Buster draws more connections between the germinated and the engineered in the nearly 60 digital prints also featured in the show. Originally rendered with graphite on Mylar, the meticulous sketches of “New Growth: Biological Models for a New Architecture” contrast and occasionally combine organic and man-made forms. Some of the drawings nearly resemble buildings and machines; others could be unknown fruits or vegetables.

That sense of gentle confusion is a sensation Buster cultivates. Her sculptures look almost but not quite familiar, designed to change subtly as the light or the vantage point does. They can be considered from above, and sometimes below; from without, and sometimes within. Like an architect, Buster seeks to define space. That space is meant not for activity, however, but for contemplation.

Kendall Buster: Solstice Through Feb. 24 at the Kreeger Museum, 2401 Foxhall Rd. NW. kreegermuseum.org. 202-337-3050.

Kendall Buster: Seed Through Feb. 25 at Tephra Institute of Contemporary Art, 12001 Market St., Reston. tephraica.org. 703-471-9242.

Fluids whirl, vapors spin and water shatters in “Chaosmosis: Assigning Rhythm to the Turbulent,” an exhibition that offers both scientific insights and arresting imagery. The pieces were inspired by the study of fluid dynamics, but also by the frenzied skies in canvases by British proto-impressionist painter J.M.W. Turner. While many of the works in the National Academy of Sciences show are videos, there are also photographs and 3D-printed objects.
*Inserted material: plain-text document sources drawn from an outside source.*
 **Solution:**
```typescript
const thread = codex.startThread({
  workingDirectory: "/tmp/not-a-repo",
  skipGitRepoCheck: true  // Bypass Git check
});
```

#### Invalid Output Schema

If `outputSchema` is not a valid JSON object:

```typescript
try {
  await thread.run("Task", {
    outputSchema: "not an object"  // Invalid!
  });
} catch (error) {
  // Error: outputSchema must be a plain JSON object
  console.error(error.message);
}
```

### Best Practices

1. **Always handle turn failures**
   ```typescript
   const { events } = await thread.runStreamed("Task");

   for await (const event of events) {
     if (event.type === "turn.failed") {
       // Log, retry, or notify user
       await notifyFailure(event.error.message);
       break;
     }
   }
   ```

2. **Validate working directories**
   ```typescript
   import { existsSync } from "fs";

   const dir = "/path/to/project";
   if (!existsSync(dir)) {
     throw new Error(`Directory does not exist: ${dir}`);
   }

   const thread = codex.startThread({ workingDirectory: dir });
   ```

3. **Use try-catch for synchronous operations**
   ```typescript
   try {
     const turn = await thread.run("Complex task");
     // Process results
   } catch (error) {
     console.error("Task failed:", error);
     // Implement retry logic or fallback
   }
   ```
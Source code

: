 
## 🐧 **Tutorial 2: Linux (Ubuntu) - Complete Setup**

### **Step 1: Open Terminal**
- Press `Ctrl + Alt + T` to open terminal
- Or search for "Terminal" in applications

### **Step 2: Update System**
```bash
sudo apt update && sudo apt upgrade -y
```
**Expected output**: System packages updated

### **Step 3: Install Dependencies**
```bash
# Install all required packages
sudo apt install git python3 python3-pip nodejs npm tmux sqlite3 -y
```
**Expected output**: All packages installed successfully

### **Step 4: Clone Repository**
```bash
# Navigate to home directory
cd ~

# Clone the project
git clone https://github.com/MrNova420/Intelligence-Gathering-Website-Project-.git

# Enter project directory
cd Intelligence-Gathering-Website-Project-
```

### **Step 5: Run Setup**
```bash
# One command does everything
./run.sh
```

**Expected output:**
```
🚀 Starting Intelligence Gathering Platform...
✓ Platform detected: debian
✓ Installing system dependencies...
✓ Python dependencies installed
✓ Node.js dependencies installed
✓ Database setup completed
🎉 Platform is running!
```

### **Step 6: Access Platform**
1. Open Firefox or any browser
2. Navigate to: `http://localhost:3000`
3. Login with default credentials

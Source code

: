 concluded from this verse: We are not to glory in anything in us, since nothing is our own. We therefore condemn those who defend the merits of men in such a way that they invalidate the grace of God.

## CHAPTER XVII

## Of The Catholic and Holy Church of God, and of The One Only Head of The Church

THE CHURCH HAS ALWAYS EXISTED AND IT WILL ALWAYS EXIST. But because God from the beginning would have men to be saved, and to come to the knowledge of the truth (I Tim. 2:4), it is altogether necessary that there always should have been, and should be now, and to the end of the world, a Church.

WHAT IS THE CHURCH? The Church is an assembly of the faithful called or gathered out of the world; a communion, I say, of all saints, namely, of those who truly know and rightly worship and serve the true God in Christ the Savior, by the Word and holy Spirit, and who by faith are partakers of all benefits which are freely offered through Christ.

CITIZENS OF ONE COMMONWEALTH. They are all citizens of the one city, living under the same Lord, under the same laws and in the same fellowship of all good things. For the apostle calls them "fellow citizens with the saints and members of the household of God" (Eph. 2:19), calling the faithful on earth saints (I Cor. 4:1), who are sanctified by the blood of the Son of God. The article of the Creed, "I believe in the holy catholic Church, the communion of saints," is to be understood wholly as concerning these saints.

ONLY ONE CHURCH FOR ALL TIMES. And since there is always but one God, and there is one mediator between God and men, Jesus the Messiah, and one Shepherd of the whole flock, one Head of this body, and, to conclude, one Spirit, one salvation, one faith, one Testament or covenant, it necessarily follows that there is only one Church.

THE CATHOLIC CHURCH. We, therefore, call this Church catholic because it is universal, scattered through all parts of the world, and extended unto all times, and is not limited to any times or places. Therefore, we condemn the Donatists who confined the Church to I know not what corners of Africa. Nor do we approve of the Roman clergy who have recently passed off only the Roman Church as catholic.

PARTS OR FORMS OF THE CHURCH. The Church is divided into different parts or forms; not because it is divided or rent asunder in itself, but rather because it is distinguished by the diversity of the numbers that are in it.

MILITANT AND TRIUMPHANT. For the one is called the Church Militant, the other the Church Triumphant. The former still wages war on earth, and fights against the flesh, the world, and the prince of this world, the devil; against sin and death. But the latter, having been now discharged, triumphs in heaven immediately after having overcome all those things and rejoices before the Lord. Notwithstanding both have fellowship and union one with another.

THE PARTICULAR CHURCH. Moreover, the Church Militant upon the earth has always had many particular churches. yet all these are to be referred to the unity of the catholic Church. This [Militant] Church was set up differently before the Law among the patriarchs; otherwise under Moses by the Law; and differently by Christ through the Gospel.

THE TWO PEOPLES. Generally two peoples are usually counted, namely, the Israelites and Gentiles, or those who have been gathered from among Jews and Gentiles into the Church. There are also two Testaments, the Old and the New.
The splintered water is documented in a set of bluish laser prints that demonstrate the results when droplets hit silicon wafers ultra-cooled by liquid nitrogen. The beads of water flatten into fried-egg shapes and crack like window glass, yielding patterns that are chaotic yet lovely.

A more practical exercise is an infrared video of an opera singer in performance, revealing how specks of water vapor disperse widely from the vocalist’s silhouetted head. Singing was deemed a covid hazard, which makes this white-on-black illustration of breath in motion as ominous as it is fascinating.

The largest piece is Roman De Giuli’s six-minute video, puckishly titled “Sense of Scale.” The image appears to be an aerial view of geographic flux, perhaps a rocky landscape raked by waters from a melting glacier. In fact, the sweeping vista is enlarged from a microcosm of multicolored fluids. At the start, the artist’s hands set the inks and paints in motion. They dwarf what looks to be, during the rest of the video, a vast landscape.

Most of the exhibition’s entries were made by teams of physicists. The show was curated by Natalia Almonte and Nicole Economides and coordinated by Azar Panah.

Chaosmosis: Assigning Rhythm to the Turbulent Through Feb. 23 at the National Academy of Sciences, 2101 Constitution Ave. NW. cpnas.org/exhibitions. 202-334-2415.

Objects underfoot are usually treated with disdain, or disregarded altogether. Ordinarily, such items would include the ones depicted in Cody Gallery’s “Under Foot,” among which are a decaying leaf, a bird’s nest and various fungi. Yet the three botanical artists render these everyday organisms with near-infinite care. Rather than trample their subjects, Lara Call Gastinger, Margaret Saylor and Carol Woodin elevate them.

The three contributors, all from the Mid-Atlantic region, most often use watercolor, sometimes paired with graphite. Watercolor can produce spontaneous and impressionistic effects, but these artists employ it with exquisite precision. They make scientifically accurate illustrations that have been included in reference books and exhibited at major botanical gardens in the United States and abroad.

Among Gastinger’s most elegant pictures are the decaying leaf, part skeletal but with vestiges of pulpy vitality, and a depiction of roots in white, reversed on a brown backdrop. Woodin offers a rare portrayal of brightly colored blooms, as well as a miniature ear of intensely blue corn. The blue is grayish yet luminous in Saylor’s delicate illustration of moonglow lichen scattered across a field of textured brown. Lichen is hardly the most charismatic of life forms, but these artists look closely to find the enchantment in things that are usually overlooked.

Under Foot Through Feb. 23 at Cody Gallery, Marymount University Ballston Center, 1000 N. Glebe Rd., Arlington. marymount.edu. 703-522-5600.